I'll add my 2 cents as if I wasn't the OP.
I think if i had read the first post I would say that I can totally understand wanting to stick to the schedule set by the MW if that's what the mom chooses. First, I happen to enjoy and look forward to MW appointments. I don't feel like a watched pot and I don't feel invaded at all. BP, fundal height and baby heart beat is all I've had this pregnancy (other than a very early resus factor / iron blood check) and it's no big deal to me. The checking in helps me focus a little on the passing of time and helps remind me just how fast time is going by. In addition to enjoying the visits I would say that if the MW has chosen a prenatal routine that she feels is best I would wonder how much flexibility is built into the protocol before things don't feel like they're enough. I suppose that's different for individual MWs and their relationship with individual clients.

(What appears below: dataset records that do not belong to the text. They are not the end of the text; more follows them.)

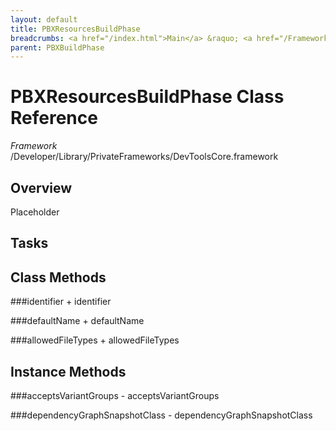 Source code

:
 ```yaml
---
layout: default
title: PBXResourcesBuildPhase
breadcrumbs: <a href="/index.html">Main</a> &raquo; <a href="/Frameworks.html">Framework</a> &raquo; <a href="/Frameworks/DevToolsCore.html">DevToolsCore</a> &raquo; PBXResourcesBuildPhase
parent: PBXBuildPhase 
---
```

# PBXResourcesBuildPhase Class Reference

*Framework* /Developer/Library/PrivateFrameworks/DevToolsCore.framework

## Overview

Placeholder

## Tasks

## Class Methods

<a name="+identifier"></a>
###identifier
    + identifier

<a name="+defaultName"></a>
###defaultName
    + defaultName

<a name="+allowedFileTypes"></a>
###allowedFileTypes
    + allowedFileTypes

## Instance Methods

<a name="-acceptsVariantGroups"></a>
###acceptsVariantGroups
    - acceptsVariantGroups

<a name="-dependencyGraphSnapshotClass"></a>
###dependencyGraphSnapshotClass
    - dependencyGraphSnapshotClass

Interestingly enough (because I get the vibe some that midwifery is the "anti-OB" choice) - I've never been to an OB (well, I have had a hospital transfer but that's a slightly different issue). My last doctor was my pediatrician. I don't have a framework to compare midwifery to OB care. I guess I mean that I'm not looking for care that's unlike an OB - I'm just looking for care that's right for me. I did not choose midwifery because I hate OBs anymore than because I wanted "hands off care". I want thorough, thoughtful, professional care. I don't know why HB MW follow the 4/2 week protocol but mine did/does...I expect that my MWs chose protocols that they felt were best for mom and baby...and MW. At least that's what I would hope were their reasons. I can't imagine any of them doing things that have little value just because that's the way it's always been done.

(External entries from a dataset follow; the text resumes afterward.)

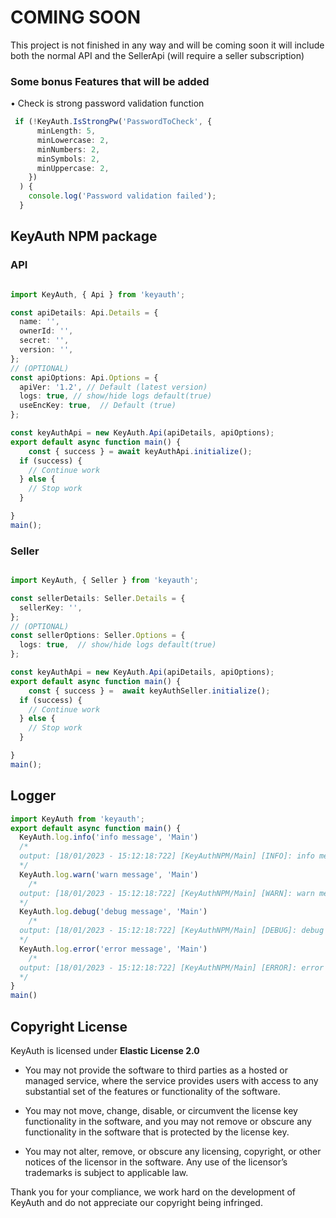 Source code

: # COMING SOON
This project is not finished in any way and will be coming soon it will include both the normal API and the SellerApi (will require a seller subscription)

### Some bonus Features that will be added
• Check is strong password validation function
```typescript
 if (!KeyAuth.IsStrongPw('PasswordToCheck', {
      minLength: 5,
      minLowercase: 2,
      minNumbers: 2,
      minSymbols: 2,
      minUppercase: 2,
    })
  ) {
    console.log('Password validation failed');
  }
```

## KeyAuth NPM package

### API 
```typescript

import KeyAuth, { Api } from 'keyauth';

const apiDetails: Api.Details = {
  name: '',
  ownerId: '',
  secret: '',
  version: '',
};
// (OPTIONAL)
const apiOptions: Api.Options = {
  apiVer: '1.2', // Default (latest version)
  logs: true, // show/hide logs default(true)
  useEncKey: true,  // Default (true)
};

const keyAuthApi = new KeyAuth.Api(apiDetails, apiOptions);
export default async function main() {
    const { success } = await keyAuthApi.initialize();
  if (success) {
    // Continue work
  } else {
    // Stop work
  }

}
main();

```
### Seller
```typescript

import KeyAuth, { Seller } from 'keyauth';

const sellerDetails: Seller.Details = {
  sellerKey: '',
};
// (OPTIONAL) 
const sellerOptions: Seller.Options = {
  logs: true,  // show/hide logs default(true)
};

const keyAuthApi = new KeyAuth.Api(apiDetails, apiOptions);
export default async function main() {
    const { success } =  await keyAuthSeller.initialize();
  if (success) {
    // Continue work
  } else {
    // Stop work
  }

}
main();

```
## Logger
```typescript
import KeyAuth from 'keyauth';
export default async function main() {
  KeyAuth.log.info('info message', 'Main')
  /*
  output: [18/01/2023 - 15:12:18:722] [KeyAuthNPM/Main] [INFO]: info message
  */
  KeyAuth.log.warn('warn message', 'Main')
    /*
  output: [18/01/2023 - 15:12:18:722] [KeyAuthNPM/Main] [WARN]: warn message
  */
  KeyAuth.log.debug('debug message', 'Main')
    /*
  output: [18/01/2023 - 15:12:18:722] [KeyAuthNPM/Main] [DEBUG]: debug message
  */
  KeyAuth.log.error('error message', 'Main')
    /*
  output: [18/01/2023 - 15:12:18:722] [KeyAuthNPM/Main] [ERROR]: error message
  */
}
main()
```

## Copyright License

KeyAuth is licensed under **Elastic License 2.0**

* You may not provide the software to third parties as a hosted or managed
service, where the service provides users with access to any substantial set of
the features or functionality of the software.

* You may not move, change, disable, or circumvent the license key functionality
in the software, and you may not remove or obscure any functionality in the
software that is protected by the license key.

* You may not alter, remove, or obscure any licensing, copyright, or other notices
of the licensor in the software. Any use of the licensor’s trademarks is subject
to applicable law.

Thank you for your compliance, we work hard on the development of KeyAuth and do not appreciate our copyright being infringed.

Of course I would also say that a MW is going to miss visits from time to time and it's completely unreasonable to expect that every meeting will happen as planned. I would even say that the occasional "no show" is par for the course. BUT, I would also say that I think that should be rare and if it happens it's reasonable to expect a bit of extra attention to follow up. A 4 day delay in getting back to a mama following a no show is not ideal and I wouldn't expect any mom to be totally relaxed about that.
I do appreciate hearing from those of you who don't really want or feel you need as frequent prenatal visits as well as hearing the perspective from some MWs about what you do when you need to cancel a visit. I do think it's 100% reasonable to not want to go as often and I also think postponing till the following week if a MW needs to cancel is a reasonable soluton.